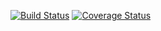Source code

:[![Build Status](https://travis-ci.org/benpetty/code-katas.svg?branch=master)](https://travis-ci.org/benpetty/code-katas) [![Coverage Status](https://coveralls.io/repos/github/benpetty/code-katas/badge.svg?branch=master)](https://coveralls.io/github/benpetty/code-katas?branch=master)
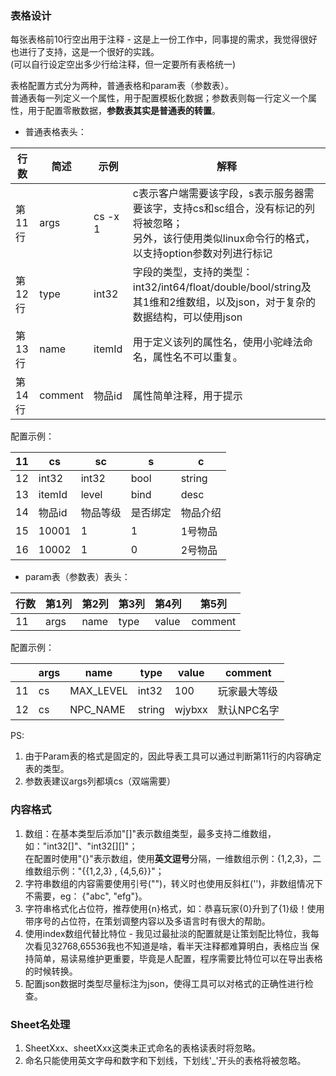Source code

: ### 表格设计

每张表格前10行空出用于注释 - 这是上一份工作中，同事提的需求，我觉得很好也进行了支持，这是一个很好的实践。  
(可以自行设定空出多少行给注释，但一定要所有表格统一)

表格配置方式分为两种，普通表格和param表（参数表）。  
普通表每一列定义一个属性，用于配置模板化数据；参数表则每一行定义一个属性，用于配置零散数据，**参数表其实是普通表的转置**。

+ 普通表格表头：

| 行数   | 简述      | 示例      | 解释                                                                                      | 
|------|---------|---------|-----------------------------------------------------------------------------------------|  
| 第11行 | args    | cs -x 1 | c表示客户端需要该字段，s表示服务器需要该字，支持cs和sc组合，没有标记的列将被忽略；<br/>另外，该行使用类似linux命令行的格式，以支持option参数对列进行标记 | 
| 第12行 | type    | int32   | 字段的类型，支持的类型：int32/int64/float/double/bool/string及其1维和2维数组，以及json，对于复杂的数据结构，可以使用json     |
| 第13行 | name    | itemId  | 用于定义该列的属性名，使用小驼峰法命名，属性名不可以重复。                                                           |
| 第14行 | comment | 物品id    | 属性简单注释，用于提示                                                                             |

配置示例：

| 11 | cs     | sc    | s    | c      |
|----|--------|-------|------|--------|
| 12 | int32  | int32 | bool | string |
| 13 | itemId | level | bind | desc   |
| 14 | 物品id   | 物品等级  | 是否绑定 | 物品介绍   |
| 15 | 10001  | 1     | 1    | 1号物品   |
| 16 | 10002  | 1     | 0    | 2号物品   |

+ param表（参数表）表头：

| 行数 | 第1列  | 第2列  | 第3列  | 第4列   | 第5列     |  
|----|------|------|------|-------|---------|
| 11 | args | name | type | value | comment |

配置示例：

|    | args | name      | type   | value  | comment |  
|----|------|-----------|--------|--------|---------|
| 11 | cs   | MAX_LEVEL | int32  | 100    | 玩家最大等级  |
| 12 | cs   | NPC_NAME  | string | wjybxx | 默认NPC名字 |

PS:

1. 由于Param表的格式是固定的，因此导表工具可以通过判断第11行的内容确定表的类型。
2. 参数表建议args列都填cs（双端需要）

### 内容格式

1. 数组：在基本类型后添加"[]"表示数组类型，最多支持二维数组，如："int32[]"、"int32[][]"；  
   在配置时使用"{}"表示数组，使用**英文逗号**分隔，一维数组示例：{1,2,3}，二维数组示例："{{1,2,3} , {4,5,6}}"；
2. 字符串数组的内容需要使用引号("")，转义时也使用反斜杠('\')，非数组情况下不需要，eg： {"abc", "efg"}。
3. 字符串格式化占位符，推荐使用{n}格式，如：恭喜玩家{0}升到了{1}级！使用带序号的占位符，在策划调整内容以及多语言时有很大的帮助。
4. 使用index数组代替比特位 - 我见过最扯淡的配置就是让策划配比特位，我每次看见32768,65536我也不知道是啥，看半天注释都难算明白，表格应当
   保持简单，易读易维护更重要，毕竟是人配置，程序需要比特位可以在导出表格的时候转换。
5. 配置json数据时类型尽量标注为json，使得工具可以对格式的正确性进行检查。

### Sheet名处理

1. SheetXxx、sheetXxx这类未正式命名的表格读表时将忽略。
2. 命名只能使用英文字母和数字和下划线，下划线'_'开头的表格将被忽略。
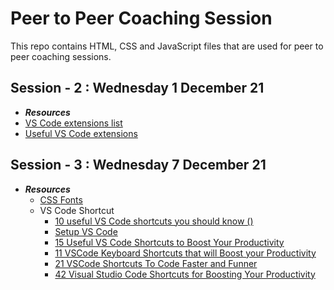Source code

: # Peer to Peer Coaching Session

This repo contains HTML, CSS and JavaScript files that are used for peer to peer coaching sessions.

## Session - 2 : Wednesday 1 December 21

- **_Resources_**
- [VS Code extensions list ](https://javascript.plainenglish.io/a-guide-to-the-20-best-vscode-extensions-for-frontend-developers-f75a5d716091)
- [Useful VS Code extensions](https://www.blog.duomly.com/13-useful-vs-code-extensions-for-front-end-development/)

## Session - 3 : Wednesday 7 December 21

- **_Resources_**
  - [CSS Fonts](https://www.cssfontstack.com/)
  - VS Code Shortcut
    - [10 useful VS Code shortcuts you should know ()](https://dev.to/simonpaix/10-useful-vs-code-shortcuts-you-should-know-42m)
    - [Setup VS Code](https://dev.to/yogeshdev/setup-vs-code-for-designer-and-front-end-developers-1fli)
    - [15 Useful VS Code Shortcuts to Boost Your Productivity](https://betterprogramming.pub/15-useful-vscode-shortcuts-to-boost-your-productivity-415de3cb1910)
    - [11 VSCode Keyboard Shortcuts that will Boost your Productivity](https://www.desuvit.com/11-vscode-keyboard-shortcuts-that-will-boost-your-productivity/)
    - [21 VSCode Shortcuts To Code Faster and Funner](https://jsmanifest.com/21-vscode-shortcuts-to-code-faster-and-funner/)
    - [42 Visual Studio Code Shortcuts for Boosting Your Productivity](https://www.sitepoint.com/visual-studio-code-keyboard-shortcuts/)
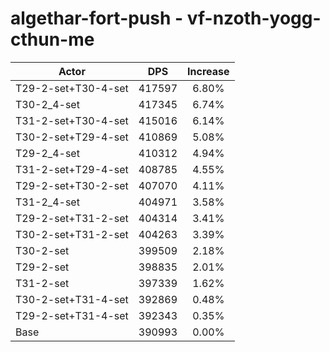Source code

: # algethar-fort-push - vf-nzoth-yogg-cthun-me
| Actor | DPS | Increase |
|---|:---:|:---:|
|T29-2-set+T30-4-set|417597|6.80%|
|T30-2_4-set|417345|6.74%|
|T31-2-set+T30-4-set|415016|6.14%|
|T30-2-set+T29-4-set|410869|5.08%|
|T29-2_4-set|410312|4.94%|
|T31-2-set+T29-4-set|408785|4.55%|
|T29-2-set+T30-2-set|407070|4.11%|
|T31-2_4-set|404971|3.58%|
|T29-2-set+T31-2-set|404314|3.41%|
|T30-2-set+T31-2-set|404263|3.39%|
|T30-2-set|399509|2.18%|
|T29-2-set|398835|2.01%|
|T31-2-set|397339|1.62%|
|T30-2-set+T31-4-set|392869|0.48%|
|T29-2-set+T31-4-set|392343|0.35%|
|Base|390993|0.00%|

_Exercise goal_
Reply with only the number of lines in the material above where the string "developers" appears.

_Exercise output_
2